An owl screeched in the tree outside. Her Aunt Val would call it an omen.
Sixteen
June 29: late evening
* * *
Teddy curled up against the side of warm, naked male and sighed with pleasure. “So it wasn’t just purple pixie dust.”
Kurt chuckled, a sexy masculine note that shivered her in a good way. “We could blame a bottle of wine.”
“I can handle two glasses just fine,” she protested, snuggling into the bend of his shoulder and muscled arm. “This was
just us.”
Well, it had been a little more than that, if she was willing to admit it, but she wasn’t ready to give him full view of her soul. Despite the lawyer’s warning and their basic differences, she’d opened her senses over dinner. Probably a big mistake, but she just wasn’t cut out to be cold and calculating, and this quiet, intense man interested her far more than he should. Normally, he cut himself off, but tonight, his desire and admiration had hit her like rain on a thirsty desert, and his lust had fed her own.

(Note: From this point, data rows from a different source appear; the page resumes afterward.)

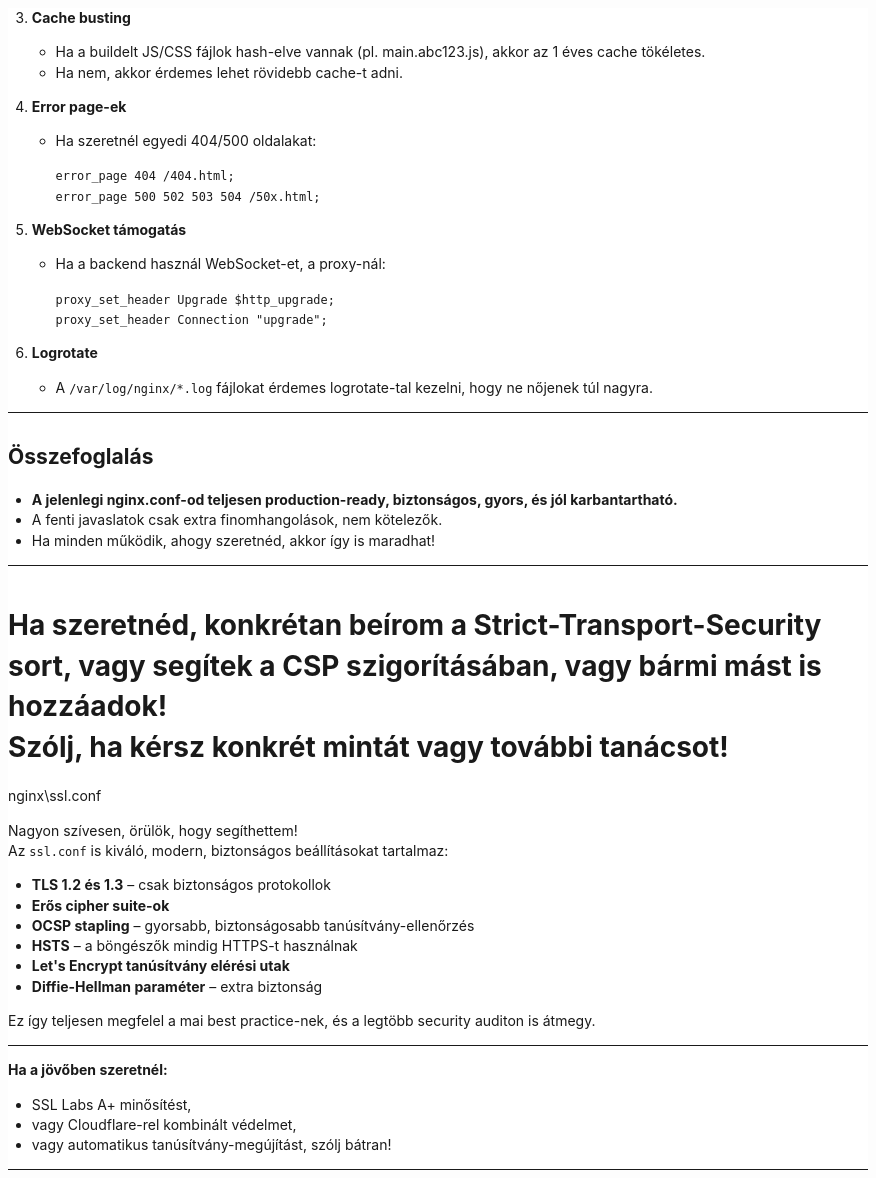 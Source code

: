 3. **Cache busting**
   - Ha a buildelt JS/CSS fájlok hash-elve vannak (pl. main.abc123.js), akkor az 1 éves cache tökéletes.
   - Ha nem, akkor érdemes lehet rövidebb cache-t adni.

4. **Error page-ek**
   - Ha szeretnél egyedi 404/500 oldalakat:
     ```
     error_page 404 /404.html;
     error_page 500 502 503 504 /50x.html;
     ```

5. **WebSocket támogatás**
   - Ha a backend használ WebSocket-et, a proxy-nál:
     ```
     proxy_set_header Upgrade $http_upgrade;
     proxy_set_header Connection "upgrade";
     ```

6. **Logrotate**
   - A `/var/log/nginx/*.log` fájlokat érdemes logrotate-tal kezelni, hogy ne nőjenek túl nagyra.

---

## **Összefoglalás**

- **A jelenlegi nginx.conf-od teljesen production-ready, biztonságos, gyors, és jól karbantartható.**
- A fenti javaslatok csak extra finomhangolások, nem kötelezők.
- Ha minden működik, ahogy szeretnéd, akkor így is maradhat!

---

**Ha szeretnéd, konkrétan beírom a Strict-Transport-Security sort, vagy segítek a CSP szigorításában, vagy bármi mást is hozzáadok!  
Szólj, ha kérsz konkrét mintát vagy további tanácsot!**
===========================================================
nginx\ssl.conf


Nagyon szívesen, örülök, hogy segíthettem!  
Az `ssl.conf` is kiváló, modern, biztonságos beállításokat tartalmaz:

- **TLS 1.2 és 1.3** – csak biztonságos protokollok
- **Erős cipher suite-ok**
- **OCSP stapling** – gyorsabb, biztonságosabb tanúsítvány-ellenőrzés
- **HSTS** – a böngészők mindig HTTPS-t használnak
- **Let's Encrypt tanúsítvány elérési utak**
- **Diffie-Hellman paraméter** – extra biztonság

Ez így teljesen megfelel a mai best practice-nek, és a legtöbb security auditon is átmegy.

---

**Ha a jövőben szeretnél:**
- SSL Labs A+ minősítést,
- vagy Cloudflare-rel kombinált védelmet,
- vagy automatikus tanúsítvány-megújítást,
szólj bátran!

---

At least she’d tested him, which was more than she’d done with Ray. So, she was learning.
But Kurt kept himself so closed off, it made her extra sense a nice sexual stimulant and not a lot more. She really needed to be wary, or he’d steal her house like Ray had stolen her gems.

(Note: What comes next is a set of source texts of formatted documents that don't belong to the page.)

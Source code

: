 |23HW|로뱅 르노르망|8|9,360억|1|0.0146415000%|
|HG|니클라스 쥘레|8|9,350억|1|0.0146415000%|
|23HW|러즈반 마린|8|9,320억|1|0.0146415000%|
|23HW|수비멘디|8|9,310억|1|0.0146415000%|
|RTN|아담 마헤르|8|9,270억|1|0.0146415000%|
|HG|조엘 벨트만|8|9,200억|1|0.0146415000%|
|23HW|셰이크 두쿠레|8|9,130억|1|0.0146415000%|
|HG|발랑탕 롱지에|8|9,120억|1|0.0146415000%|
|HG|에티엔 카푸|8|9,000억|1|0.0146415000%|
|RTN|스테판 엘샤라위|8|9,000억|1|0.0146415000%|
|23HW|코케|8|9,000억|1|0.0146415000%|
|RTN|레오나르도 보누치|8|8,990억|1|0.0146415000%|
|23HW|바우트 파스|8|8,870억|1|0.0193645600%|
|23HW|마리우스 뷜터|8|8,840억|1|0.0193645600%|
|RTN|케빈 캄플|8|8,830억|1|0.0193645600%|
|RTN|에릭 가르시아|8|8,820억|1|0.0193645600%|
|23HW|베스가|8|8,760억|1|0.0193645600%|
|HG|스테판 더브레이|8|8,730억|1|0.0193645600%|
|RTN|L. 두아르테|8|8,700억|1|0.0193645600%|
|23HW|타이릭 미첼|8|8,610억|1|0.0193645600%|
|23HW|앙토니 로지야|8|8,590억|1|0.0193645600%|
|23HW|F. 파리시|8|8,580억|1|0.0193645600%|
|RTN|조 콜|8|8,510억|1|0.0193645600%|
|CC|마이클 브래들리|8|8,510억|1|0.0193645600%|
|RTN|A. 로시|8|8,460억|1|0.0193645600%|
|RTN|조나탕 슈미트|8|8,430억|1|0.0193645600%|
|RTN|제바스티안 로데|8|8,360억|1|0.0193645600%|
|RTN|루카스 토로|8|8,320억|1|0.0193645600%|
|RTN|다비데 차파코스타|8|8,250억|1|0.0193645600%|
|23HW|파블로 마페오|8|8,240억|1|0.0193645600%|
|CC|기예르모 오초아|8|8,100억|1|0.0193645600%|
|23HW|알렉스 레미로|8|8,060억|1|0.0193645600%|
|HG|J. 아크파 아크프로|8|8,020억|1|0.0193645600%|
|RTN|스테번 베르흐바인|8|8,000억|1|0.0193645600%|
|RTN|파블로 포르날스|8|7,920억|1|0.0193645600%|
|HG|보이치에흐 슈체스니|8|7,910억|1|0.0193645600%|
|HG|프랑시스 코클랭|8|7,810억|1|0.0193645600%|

“Just us is pretty damned good.” Kurt murmured, stroking her breast. “The distraction of wanting you every time I look at you may make getting any work done problematic.”
“Horn dog.” With a sigh, she extricated herself from the distraction. “I need to go back to the shop, though. Syd is still pretty fragile. I don’t want her panicking if Thalia the Spook decides to shake things up.”

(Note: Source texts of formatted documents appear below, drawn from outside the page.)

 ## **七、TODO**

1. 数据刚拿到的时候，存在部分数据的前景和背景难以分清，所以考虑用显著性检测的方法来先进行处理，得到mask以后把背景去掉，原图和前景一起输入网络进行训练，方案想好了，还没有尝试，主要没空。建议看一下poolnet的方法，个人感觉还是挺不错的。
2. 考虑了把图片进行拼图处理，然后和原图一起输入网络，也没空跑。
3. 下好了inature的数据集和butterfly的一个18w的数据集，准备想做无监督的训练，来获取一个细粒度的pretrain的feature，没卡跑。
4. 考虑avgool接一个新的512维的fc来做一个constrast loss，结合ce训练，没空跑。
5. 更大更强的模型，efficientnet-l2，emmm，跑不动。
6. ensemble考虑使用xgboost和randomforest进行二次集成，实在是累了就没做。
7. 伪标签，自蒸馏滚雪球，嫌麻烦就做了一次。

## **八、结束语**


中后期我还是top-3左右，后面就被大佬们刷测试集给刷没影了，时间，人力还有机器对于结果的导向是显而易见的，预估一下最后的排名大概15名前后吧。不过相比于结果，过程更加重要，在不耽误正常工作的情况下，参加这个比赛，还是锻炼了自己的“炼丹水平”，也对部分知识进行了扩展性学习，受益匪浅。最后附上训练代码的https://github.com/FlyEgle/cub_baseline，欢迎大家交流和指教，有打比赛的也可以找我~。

She didn’t want Syd shooting up the shop and herself, but she thought it best not to mention what was undoubtedly an illegal weapon.
He sat up, letting the sheet fall to his hips. Executives weren’t supposed to have six-packs. The man obviously worked out—and baked himself on yachts, if his bronze was any indication. Teddy had to fight with her better self to keep from crawling back into bed with him.
“I was hoping you might consider staying up here now that your sister has moved in.” He leaned back against the headboard. “My cottage is private. I could give you a key.”
They were in one of the luxury cottages set back in the woods—out of sight of kids and family and tourists. Picking up her clothes in the enormous master bath, Teddy sent the steamy tiled shower a longing look. Even her nice apartment back in San Francisco had nothing this lavish.